Physical Address
304 North Cardinal St.
Dorchester Center, MA 02124
Physical Address
304 North Cardinal St.
Dorchester Center, MA 02124
Subscribe to our daily and weekly newsletters for the latest updates and content from the industry’s leading AI site. learn more
Google’s release of Gemini 2.0 Flash this weekgiving users a way to interact with videos around their environment, has set the stage for what could be a significant shift in how businesses and consumers interact with technology.
These releases — along with announcements from OpenAI, Microsoft, and others — are part of an ongoing shift in the field of technology called “multimodal AI.” The technology allows you to take video – or audio or images – that come on your computer or phone, and ask questions about it.

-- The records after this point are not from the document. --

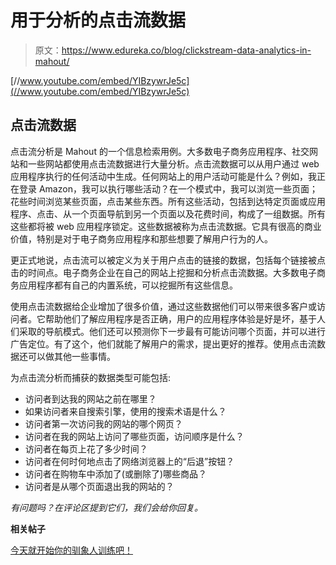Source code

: # 用于分析的点击流数据

> 原文：<https://www.edureka.co/blog/clickstream-data-analytics-in-mahout/>

[//www.youtube.com/embed/YIBzywrJe5c](//www.youtube.com/embed/YIBzywrJe5c)

## **点击流数据**

点击流分析是 Mahout 的一个信息检索用例。大多数电子商务应用程序、社交网站和一些网站都使用点击流数据进行大量分析。点击流数据可以从用户通过 web 应用程序执行的任何活动中生成。任何网站上的用户活动可能是什么？例如，我正在登录 Amazon，我可以执行哪些活动？在一个模式中，我可以浏览一些页面；花些时间浏览某些页面，点击某些东西。所有这些活动，包括到达特定页面或应用程序、点击、从一个页面导航到另一个页面以及花费时间，构成了一组数据。所有这些都将被 web 应用程序锁定。这些数据被称为点击流数据。它具有很高的商业价值，特别是对于电子商务应用程序和那些想要了解用户行为的人。

更正式地说，点击流可以被定义为关于用户点击的链接的数据，包括每个链接被点击的时间点。电子商务企业在自己的网站上挖掘和分析点击流数据。大多数电子商务应用程序都有自己的内置系统，可以挖掘所有这些信息。

使用点击流数据给企业增加了很多价值，通过这些数据他们可以带来很多客户或访问者。它帮助他们了解应用程序是否正确，用户的应用程序体验是好是坏，基于人们采取的导航模式。他们还可以预测你下一步最有可能访问哪个页面，并可以进行广告定位。有了这个，他们就能了解用户的需求，提出更好的推荐。使用点击流数据还可以做其他一些事情。

为点击流分析而捕获的数据类型可能包括:

*   访问者到达我的网站之前在哪里？
*   如果访问者来自搜索引擎，使用的搜索术语是什么？
*   访问者第一次访问我的网站的哪个网页？
*   访问者在我的网站上访问了哪些页面，访问顺序是什么？
*   访问者在每页上花了多少时间？
*   访问者在何时何地点击了网络浏览器上的“后退”按钮？
*   访问者在购物车中添加了(或删除了)哪些商品？
*   访问者是从哪个页面退出我的网站的？

*有问题吗？在评论区提到它们，我们会给你回复。*

**相关帖子**

[今天就开始你的驯象人训练吧！](https://www.edureka.co/mahout-self-paced "Mahout Training")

It also shows the rise of competition between Google and its competitors – OpenAI and Microsoft – in the development of AI technology. But more importantly, it feels like it defines the next era of interactive computing, agency computing.
This moment in AI feels to me like the “iPhone moment,” and I’m talking about 2007-2008 when Apple released the iPhone which, through the Internet and a simple user interface, changed everyday life by giving people access. powerful computers in their pocket.
Although OpenAI’s ChatGPT may have started the latest moment of AI with its powerful human-like chats in Nov 2022, Google’s current release at the end of 2024 seems like a great continuation of that time – at a time when many observers were worried. potential downside to AI technology.
Google’s Gemini 2.0 Flash provides functionality, allowing real-time interaction with video captured via a smartphone. Unlike previous demonstrations (for example, Google’s Project Astra in May), this technology is now available to users every day through Google’s AI Studio.
I encourage you to try it yourself. I used it to see and connect with what I lived in – which for me this morning was my kitchen and dining room. You can immediately see how this results in academic and other achievements. You can see why creator Jerrod Lew he did on X yesterday I was surprised when he used Gemini 2.0 Realtime to edit a video in Adobe Premier Pro. “This is so crazy,” he said, after Google guided him after a few minutes on how to add distractions even as a novice user.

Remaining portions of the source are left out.